• the chimera
  • the symbols
  • the archive
  • the future
  • Detail — Fractured Doll

    . . . a childishly utopian view

    Since the early nineteen eighties, I've worked to create advertising and marketing campaigns that tell the stories of others. While advertising is not a field that is traditionally pursued by people of color; neither is painting. Storytelling is, but I was told that art is for art sake and paintings are supposed to be about light and not stories. Oh well. Traditional or not, it is difficult to be and to find support for oneself in this world. I've long accepted my duty and my responsiblilty to support my own family first. My dreams had to wait. As a result, my family is fine but I am not. I still need a chance to be what I am — an artist and a woman with a point to make. I still have stories to tell before I rest.

    At Sienna Heights College in Adrian, Michigan, I majored in Ceramics and Painting but I graduated in 1982 with a Bachelor of Arts in Marketing — this to please those who felt life as an artist would be unrealistic for me. The paintings stayed hidden inside me. It took twenty years of life and independent study to make paintings I am finally willing to share.

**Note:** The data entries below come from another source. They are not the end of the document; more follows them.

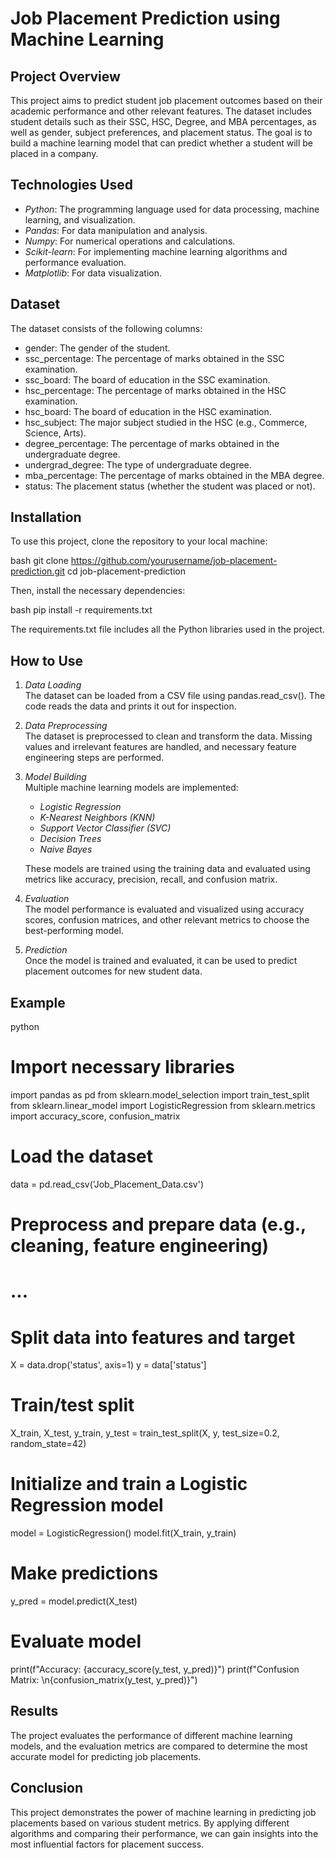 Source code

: # Job Placement Prediction using Machine Learning

## Project Overview

This project aims to predict student job placement outcomes based on their academic performance and other relevant features. The dataset includes student details such as their SSC, HSC, Degree, and MBA percentages, as well as gender, subject preferences, and placement status. The goal is to build a machine learning model that can predict whether a student will be placed in a company.

## Technologies Used

- *Python*: The programming language used for data processing, machine learning, and visualization.
- *Pandas*: For data manipulation and analysis.
- *Numpy*: For numerical operations and calculations.
- *Scikit-learn*: For implementing machine learning algorithms and performance evaluation.
- *Matplotlib*: For data visualization.

## Dataset

The dataset consists of the following columns:

- gender: The gender of the student.
- ssc_percentage: The percentage of marks obtained in the SSC examination.
- ssc_board: The board of education in the SSC examination.
- hsc_percentage: The percentage of marks obtained in the HSC examination.
- hsc_board: The board of education in the HSC examination.
- hsc_subject: The major subject studied in the HSC (e.g., Commerce, Science, Arts).
- degree_percentage: The percentage of marks obtained in the undergraduate degree.
- undergrad_degree: The type of undergraduate degree.
- mba_percentage: The percentage of marks obtained in the MBA degree.
- status: The placement status (whether the student was placed or not).

## Installation

To use this project, clone the repository to your local machine:

bash
git clone https://github.com/yourusername/job-placement-prediction.git
cd job-placement-prediction


Then, install the necessary dependencies:

bash
pip install -r requirements.txt


The requirements.txt file includes all the Python libraries used in the project.

## How to Use

1. *Data Loading*  
   The dataset can be loaded from a CSV file using pandas.read_csv(). The code reads the data and prints it out for inspection.

2. *Data Preprocessing*  
   The dataset is preprocessed to clean and transform the data. Missing values and irrelevant features are handled, and necessary feature engineering steps are performed.

3. *Model Building*  
   Multiple machine learning models are implemented:
   - *Logistic Regression*
   - *K-Nearest Neighbors (KNN)*
   - *Support Vector Classifier (SVC)*
   - *Decision Trees*
   - *Naive Bayes*

   These models are trained using the training data and evaluated using metrics like accuracy, precision, recall, and confusion matrix.

4. *Evaluation*  
   The model performance is evaluated and visualized using accuracy scores, confusion matrices, and other relevant metrics to choose the best-performing model.

5. *Prediction*  
   Once the model is trained and evaluated, it can be used to predict placement outcomes for new student data.

## Example

python
# Import necessary libraries
import pandas as pd
from sklearn.model_selection import train_test_split
from sklearn.linear_model import LogisticRegression
from sklearn.metrics import accuracy_score, confusion_matrix

# Load the dataset
data = pd.read_csv('Job_Placement_Data.csv')

# Preprocess and prepare data (e.g., cleaning, feature engineering)
# ...

# Split data into features and target
X = data.drop('status', axis=1)
y = data['status']

# Train/test split
X_train, X_test, y_train, y_test = train_test_split(X, y, test_size=0.2, random_state=42)

# Initialize and train a Logistic Regression model
model = LogisticRegression()
model.fit(X_train, y_train)

# Make predictions
y_pred = model.predict(X_test)

# Evaluate model
print(f"Accuracy: {accuracy_score(y_test, y_pred)}")
print(f"Confusion Matrix: \n{confusion_matrix(y_test, y_pred)}")


## Results

The project evaluates the performance of different machine learning models, and the evaluation metrics are compared to determine the most accurate model for predicting job placements.

## Conclusion

This project demonstrates the power of machine learning in predicting job placements based on various student metrics. By applying different algorithms and comparing their performance, we can gain insights into the most influential factors for placement success.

    In the meantime, I found encouragement in the storytelling art of painters like Max Beckmann and Ben Shahn. At the DIA in Detroit, I spent a lot of time beneath the amazingly narrative murals of Diego Rivera. Also in Detroit, I found one of the most extensive African Art collections in the United States. I have looked and watched and read wherever I could fine another brave enough to leave a record of their own being. Now it's my turn to do the same.

    My paintings are robust and colorful and they do tell tales. Everything seems to symbolize something huge in an infinite, yet sometimes stifiling, space. While these expressions speak of an inner reality, they are free from the constraints of a physical reality: an inspiration I owe to the works of Salvador Dali, Rene Magritte and even Marc Chagall.

    In my paintings, young people struggle with isolation, fanaticism and the threat of poverty. This is a poverty of will and imagination, not just resources. Forced to live without reasonable goals for maturity, they are not self-sufficient. They commit spiritual suicide in order to get along with each other, sometimes stunting their own growth forever.

    Some develop alternative realities to explain away their unfilled needs for safety and leadership. Others attempt to hide their loneliness and vulnerability behind masks. They all want acceptance. Some of them find it through an expensive loss of freedom and potential. They give in to limiting cultural expections. They settle for some sort of normal — even if it doesn't fit. Everywhere life goes on. It will not sustain or nuture them. Isolated in groups, empty of ambition, they do not grow up.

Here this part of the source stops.